Dutch is easier to read than other languages I have encountered, including Spanish. The conjugations, for example, are straightforward and regular. And you often encounter words like appel, melk, brood. But hearing or speaking Dutch is an entirely different matter. The pronunciation is completely unintuitive: every vowel makes a sound that approximates, but is not quite the same as, a different vowel in English. (I’m going to make a reference to at least one stunningly mediocre 90s movie each week. Does anyone remember the party planner character in the Steve Martin remake of Father of the Bride? It’s like that.) So a Dutch “ee” is almost like an English “ay,” but not quite. You can’t just read it as “ay” and get away with it. And while seeing the word “brood” on a textbook page under a cute little picture labeled “de bakker” might lead one to believe this is just like silly English, it is another matter entirely to hear it out loud, when the “r” is trilled and the “oo” sounds like an “oh” morphing into an “uh.” Likewise for attempting to generate the word oneself.
The upside to all this effort is that if you do manage to speak Dutch properly, it has the familiar cadence of German but with a bubbly Nordic musicality. It is really sexy. Not a candlelight Italian / French kind of sexy, but a cute, hot, Milla Jovovich in the Fifth Element kind of sexy. And Milla has been on the (explicitly stated or implicitly understood) Five People You’re Definitely Allowed to Cheat With List of, at minimum, two people I’ve dated.

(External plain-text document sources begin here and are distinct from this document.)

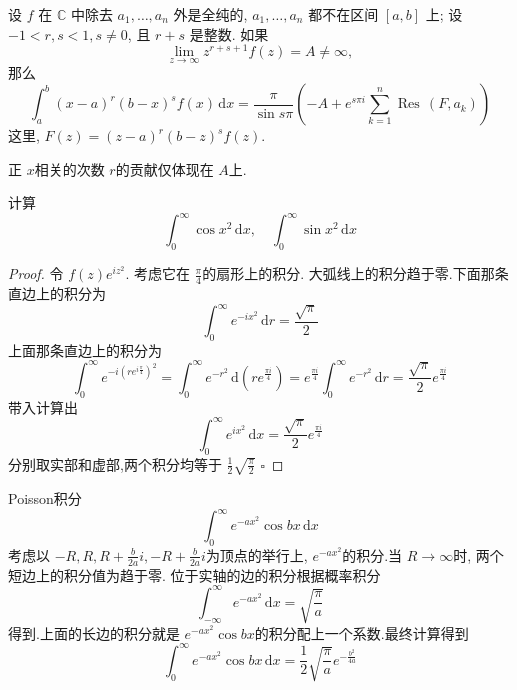 \documentclass[../../复变函数.tex]{subfiles}
\begin{document}
\begin{theorem}
    设 $f$ 在 $\mathbb{C}$ 中除去 $a_1, \dots, a_n$ 外是全纯的, $a_1, \dots, a_n$ 都不在区间 $[a, b]$ 上; 设 $-1 < r, s < 1, s \neq 0$, 且 $r+s$ 是整数. 如果
$$ \lim_{z\to\infty} z^{r+s+1} f(z) = A \neq \infty, $$
那么
$$ \int_a^b (x-a)^r (b-x)^s f(x) \,\mathrm{d}x = \frac{\pi  }{\sin s\pi  }\left( -A+ e^{s\pi i} \sum _{k= 1}^{n}\operatorname{Res}\,\left(F,a_{k}  \right) \right)  $$
这里, $F(z) = (z-a)^r (b-z)^s f(z)$.
\end{theorem}
\begin{remark}
    正 \(  x  \)相关的次数 \(  r  \)的贡献仅体现在 \(  A  \)上.   
\end{remark}





\begin{proposition}
    计算 \[
    \int_{0}^{\infty}\cos x^{2}\,\mathrm{d} x,\quad \int_{0}^{\infty}\sin x^{2}\,\mathrm{d} x
    \]
\end{proposition}
\begin{proof}
    令 \(  f\left( z \right)e^{iz^{2}}   \). 
    考虑它在 \(  \frac{\pi  }{4 }   \)的扇形上的积分. 大弧线上的积分趋于零.下面那条直边上的积分为 \[
    \int_{0}^{\infty}e^{-ix^{2}}\,\mathrm{d} r= \frac{\sqrt{\pi } }{2 } 
    \] 上面那条直边上的积分为 \[
    \int_{0}^{\infty}e^{-i \left( re^{i\frac{\pi  }{4 } } \right)^{2} }= \int_{0}^{\infty}e^{-r^{2}}\,\mathrm{d} \left( re^{\frac{\pi i }{4 } } \right)= e^{\frac{\pi i }{4 } }\int_{0}^{\infty}e^{-r^{2}}\,\mathrm{d} r= \frac{\sqrt{\pi } }{2 }e^{\frac{\pi i }{4 } }  
    \]带入计算出 \[
    \int_{0}^{\infty}e^{ix^{2}}\,\mathrm{d} x= \frac{\sqrt{\pi } }{2 }e^{\frac{\pi i }{4 } } 
    \]分别取实部和虚部,两个积分均等于 \(  \frac{1 }{2 }\sqrt{\frac{\pi  }{2 } }   \) 
    \hfill $\square$
\end{proof}

\begin{proposition}
    Poisson积分 \[
    \int_{0}^{\infty}e^{-ax^{2}}\cos bx\,\mathrm{d} x
    \]考虑以 \(  -R,R,R+ \frac{b }{2a }i, -R+ \frac{b }{2a }i    \)为顶点的举行上, \(  e^{-ax^{2}}  \)的积分.当 \(  R\to \infty  \)时, 两个短边上的积分值为趋于零.  位于实轴的边的积分根据概率积分 \[
    \int_{-\infty}^{\infty}e^{-ax^{2}}\,\mathrm{d} x= \sqrt{\frac{\pi  }{a } }
    \]得到.上面的长边的积分就是  \(  e^{-ax^{2}}\cos bx  \)的积分配上一个系数.最终计算得到 \[
    \int_{0}^{\infty}e^{-ax^{2}}\cos bx\,\mathrm{d} x= \frac{1 }{2 }\sqrt{\frac{\pi  }{a } }e^{-\frac{b^{2} }{4a } } 
    \] 
\end{proposition}
\end{document}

I guess the other part of the upside is that I will actually be able to communicate in Dutch, and to understand some of the Dutch publications I am rapidly accumulating for my thesis. At some point I hope to graduate from Papa Wapper en het rode vrachtwagentje (Papa Wapper and his little red firetruck) to Vier visies op een waterfront (Four visions on a waterfront).
When I am both Milla sexy and well versed in local urban planning issues, then and only then will I feel that all this pizza ordering has paid off.
January 15, 2005
it’s 2:30 a.m. and you’re sitting in a room in amsterdam with a guy cutting his sixth line of coke with a mastercard on an imposter delftware plate and a girl obsessively twisting her hair to the sounds of the blasting yeah yeah yeahs video playing on a dell laptop and you have a 10 a.m. train ticket to the hague and the guy says to you we’re going to this punk club don’t bring anything you don’t want stolen don’t wear anything you don’t want beer on try not to pick any fights want to go?
and the answer i guess is how often are you young and awake in amsterdam with an invitation to a club that’s not in your already well worn lonely planet guidebook, so you get up and go put on your boots.
January 14, 2005
I got home ten minutes ago from five hours in a bar with a South African, a Russian (from Kazakstan), a Hungarian (who grew up in Transylvania), and a Peruvian. Then a Polish boy walked me home. Between the six of us there were approximately fifteen languages. Of course, I could have left and that would have remained true. Fucking Americans.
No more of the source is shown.